“For God’s sake, Billy, of course I give a damn. Do you think I’d be so angry if I didn’t care about you? I thought … I thought I’d lost you.”
And to Toni Gilletti’s own surprise, she burst into tears.
Billy Hamlin put his arms around her. “Hey,” he whispered gently. “Don’t cry. I’m sorry I scared you. Please don’t cry.”
“Toniiiiiiiiiiiiii!” Graydon Hammond’s wails were getting louder. Reluctantly, Toni extricated herself from Billy’s embrace.
“What is it Graydon, honey?” she said more gently. “What’s the matter?”
The little boy looked up at her, his bottom lip quivering.
“It’s Nicholas.”
“Nicholas? Nicholas Handemeyer?”
Graydon nodded.
“What about him?”
Graydon Hammond burst into tears.
“He swam away. When you were watching Billy. He swam away and he never came back.”
IT WAS A QUARTER OF A mile back to Camp Williams from the beach, along a sandy path half overgrown with brambles. Toni’s legs were scratched raw as she ran, but she was oblivious to the pain and deaf to the plaintive cries of the children struggling to keep up.
“My God. What happened to you? Forget your clothes?”
Mary Lou Parker, pristine in her preppy uniform of khaki shorts, white-collared shirt, and docksiders, looked Toni up and down with distaste. That bikini was really too much, especially with kids around. Mary Lou couldn’t think what Charles Braemar Murphy saw in Toni Gilletti.

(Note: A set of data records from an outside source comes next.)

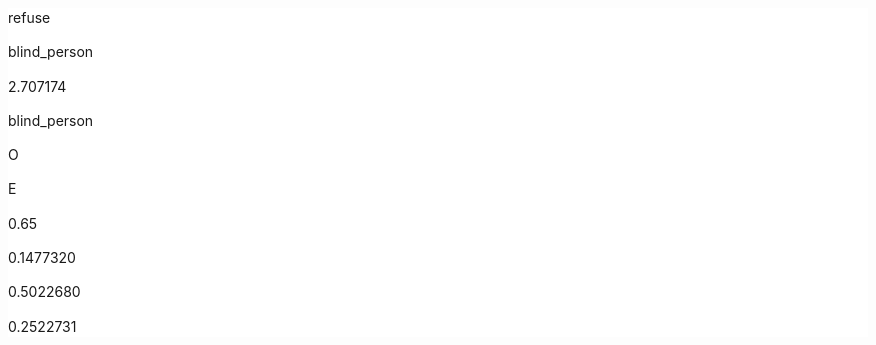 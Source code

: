 <td style="text-align:left;">

refuse

</td>

<td style="text-align:left;">

blind\_person

</td>

<td style="text-align:left;">

2.707174

</td>

<td style="text-align:left;">

blind\_person

</td>

<td style="text-align:left;">

O

</td>

<td style="text-align:left;">

E

</td>

<td style="text-align:right;">

0.65

</td>

<td style="text-align:right;">

0.1477320

</td>

<td style="text-align:right;">

0.5022680

</td>

<td style="text-align:right;">

0.2522731

</td>

</tr>

<tr>

<td style="text-align:left;">
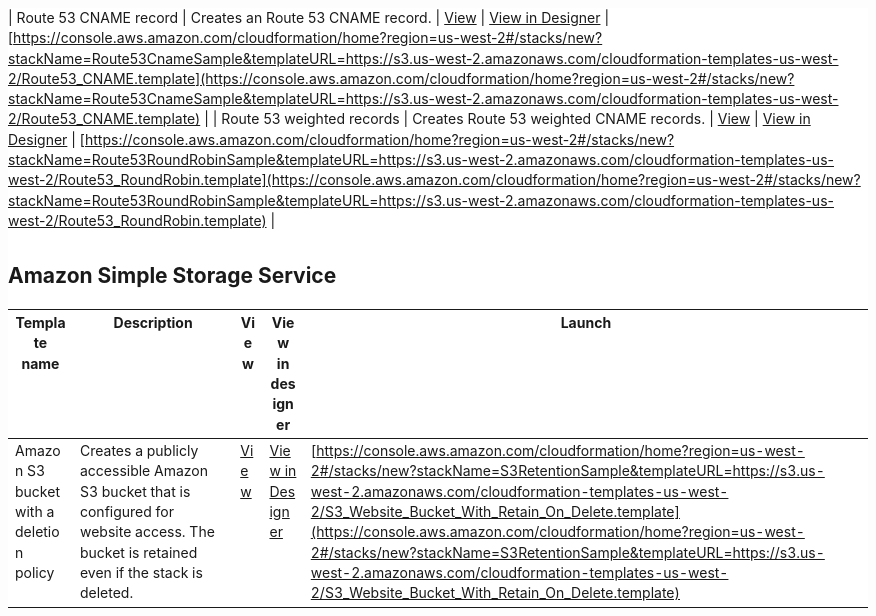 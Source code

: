 | Route 53 CNAME record     | Creates an Route 53 CNAME record\.                                                          | [View](https://s3.us-west-2.amazonaws.com/cloudformation-templates-us-west-2/Route53_CNAME.template)      | [View in Designer](https://console.aws.amazon.com/cloudformation/designer/home?region=us-west-2&templateURL=https://s3.us-west-2.amazonaws.com/cloudformation-templates-us-west-2/Route53_CNAME.template)      | [https://console.aws.amazon.com/cloudformation/home?region=us-west-2#/stacks/new?stackName=Route53CnameSample&templateURL=https://s3.us-west-2.amazonaws.com/cloudformation-templates-us-west-2/Route53_CNAME.template](https://console.aws.amazon.com/cloudformation/home?region=us-west-2#/stacks/new?stackName=Route53CnameSample&templateURL=https://s3.us-west-2.amazonaws.com/cloudformation-templates-us-west-2/Route53_CNAME.template)                     |
| Route 53 weighted records | Creates Route 53 weighted CNAME records\.                                                   | [View](https://s3.us-west-2.amazonaws.com/cloudformation-templates-us-west-2/Route53_RoundRobin.template) | [View in Designer](https://console.aws.amazon.com/cloudformation/designer/home?region=us-west-2&templateURL=https://s3.us-west-2.amazonaws.com/cloudformation-templates-us-west-2/Route53_RoundRobin.template) | [https://console.aws.amazon.com/cloudformation/home?region=us-west-2#/stacks/new?stackName=Route53RoundRobinSample&templateURL=https://s3.us-west-2.amazonaws.com/cloudformation-templates-us-west-2/Route53_RoundRobin.template](https://console.aws.amazon.com/cloudformation/home?region=us-west-2#/stacks/new?stackName=Route53RoundRobinSample&templateURL=https://s3.us-west-2.amazonaws.com/cloudformation-templates-us-west-2/Route53_RoundRobin.template) |

## Amazon Simple Storage Service<a name="w4ab1c35c58c13c35"></a>

| Template name                           | Description                                                                                                                                  | View                                                                                                                           | View in designer                                                                                                                                                                                                                    | Launch                                                                                                                                                                                                                                                                                                                                                                                                                                                                                                                           |
| --------------------------------------- | -------------------------------------------------------------------------------------------------------------------------------------------- | ------------------------------------------------------------------------------------------------------------------------------ | ----------------------------------------------------------------------------------------------------------------------------------------------------------------------------------------------------------------------------------- | -------------------------------------------------------------------------------------------------------------------------------------------------------------------------------------------------------------------------------------------------------------------------------------------------------------------------------------------------------------------------------------------------------------------------------------------------------------------------------------------------------------------------------- |
| Amazon S3 bucket with a deletion policy | Creates a publicly accessible Amazon S3 bucket that is configured for website access\. The bucket is retained even if the stack is deleted\. | [View](https://s3.us-west-2.amazonaws.com/cloudformation-templates-us-west-2/S3_Website_Bucket_With_Retain_On_Delete.template) | [View in Designer](https://console.aws.amazon.com/cloudformation/designer/home?region=us-west-2&templateURL=https://s3.us-west-2.amazonaws.com/cloudformation-templates-us-west-2/S3_Website_Bucket_With_Retain_On_Delete.template) | [https://console.aws.amazon.com/cloudformation/home?region=us-west-2#/stacks/new?stackName=S3RetentionSample&templateURL=https://s3.us-west-2.amazonaws.com/cloudformation-templates-us-west-2/S3_Website_Bucket_With_Retain_On_Delete.template](https://console.aws.amazon.com/cloudformation/home?region=us-west-2#/stacks/new?stackName=S3RetentionSample&templateURL=https://s3.us-west-2.amazonaws.com/cloudformation-templates-us-west-2/S3_Website_Bucket_With_Retain_On_Delete.template)                                 | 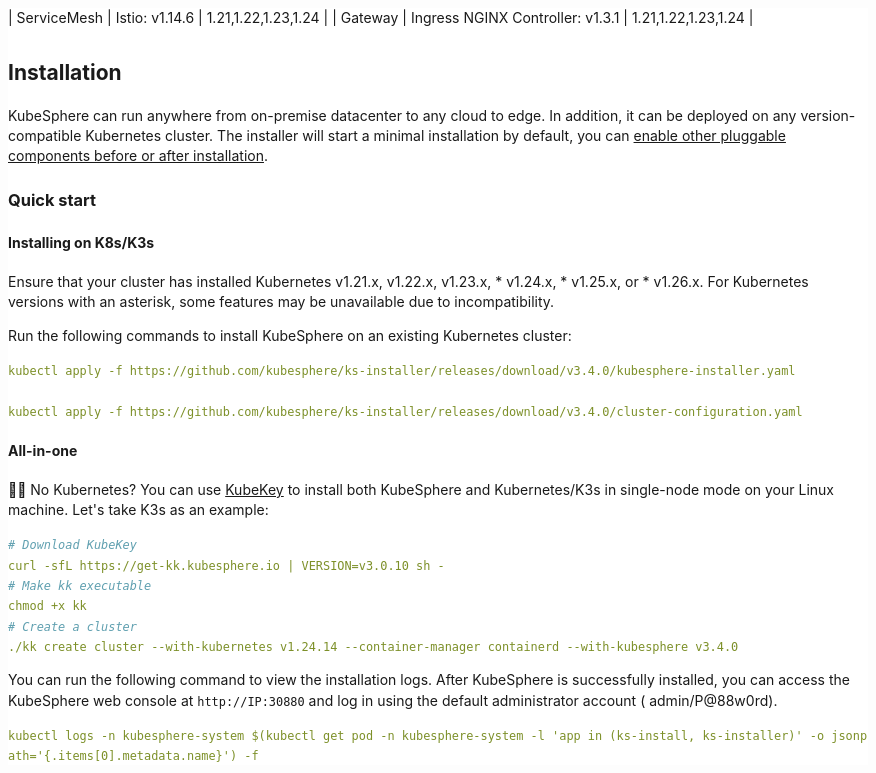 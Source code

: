 | ServiceMesh    | Istio: v1.14.6                                                                | 1.21,1.22,1.23,1.24           |
| Gateway        | Ingress NGINX Controller: v1.3.1                                              | 1.21,1.22,1.23,1.24           |


## Installation

KubeSphere can run anywhere from on-premise datacenter to any cloud to edge. In addition, it can be deployed on any
version-compatible Kubernetes cluster. The installer will start a minimal installation by default, you
can [enable other pluggable components before or after installation](https://kubesphere.io/docs/quick-start/enable-pluggable-components/).

### Quick start

#### Installing on K8s/K3s

Ensure that your cluster has installed Kubernetes v1.21.x, v1.22.x, v1.23.x, * v1.24.x, * v1.25.x, or * v1.26.x. For Kubernetes versions with an asterisk, some features may be unavailable due to incompatibility.

Run the following commands to install KubeSphere on an existing Kubernetes cluster:

```yaml
kubectl apply -f https://github.com/kubesphere/ks-installer/releases/download/v3.4.0/kubesphere-installer.yaml

kubectl apply -f https://github.com/kubesphere/ks-installer/releases/download/v3.4.0/cluster-configuration.yaml
```

#### All-in-one

👨‍💻 No Kubernetes? You can use [KubeKey](https://github.com/kubesphere/kubekey) to install both KubeSphere and
Kubernetes/K3s in single-node mode on your Linux machine. Let's take K3s as an example:

```yaml
# Download KubeKey
curl -sfL https://get-kk.kubesphere.io | VERSION=v3.0.10 sh -
# Make kk executable
chmod +x kk
# Create a cluster
./kk create cluster --with-kubernetes v1.24.14 --container-manager containerd --with-kubesphere v3.4.0
```

You can run the following command to view the installation logs. After KubeSphere is successfully installed, you can
access the KubeSphere web console at `http://IP:30880` and log in using the default administrator account (
admin/P@88w0rd).

```yaml
kubectl logs -n kubesphere-system $(kubectl get pod -n kubesphere-system -l 'app in (ks-install, ks-installer)' -o jsonpath='{.items[0].metadata.name}') -f
```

“Have you seen Nicholas? Nicholas Handemeyer?” Toni gasped. Belatedly Mary Louise clocked her distress and the muted sobbing of the children huddled behind her. They looked like they’d been to war. “Did he come back here?”
“No.”
Toni let out a wail.
“ I mean, I don’t know.” Mary Lou backtracked. “I haven’t seen him, but let me go ask the others.”
One by one the other counselors and Camp Williams faculty emerged from their various cabins. No one had seen Nicholas Handemeyer. But Toni shouldn’t panic.
He was bound to have gotten out of the water.
Little boys ran off sometimes.
He couldn’t be far.
A group of the boys, including Don Choate, who was a varsity swim star, set off for the beach to help the rescue efforts. Billy Hamlin and Charles Braemar Murphy had stayed to help the coast guard, while Toni took the children back to camp.
Toni stood uselessly, watching them go. Not sure what else to do, she escorted the other boys back to camp, got them changed into dry clothes, and prepared some food for them. Mary Lou Parker arrived to find Toni mindlessly chopping cucumbers and staring at the wall.
“I’ll take over here,” said Mary Lou kindly. She didn’t like Toni Gilletti, but everyone knew how fond Toni was of little Nicholas. You could see the misery in her eyes. “You go and clean up. I bet you he’ll be back by the time you’ve had a shower. He’s probably getting hungry by now.”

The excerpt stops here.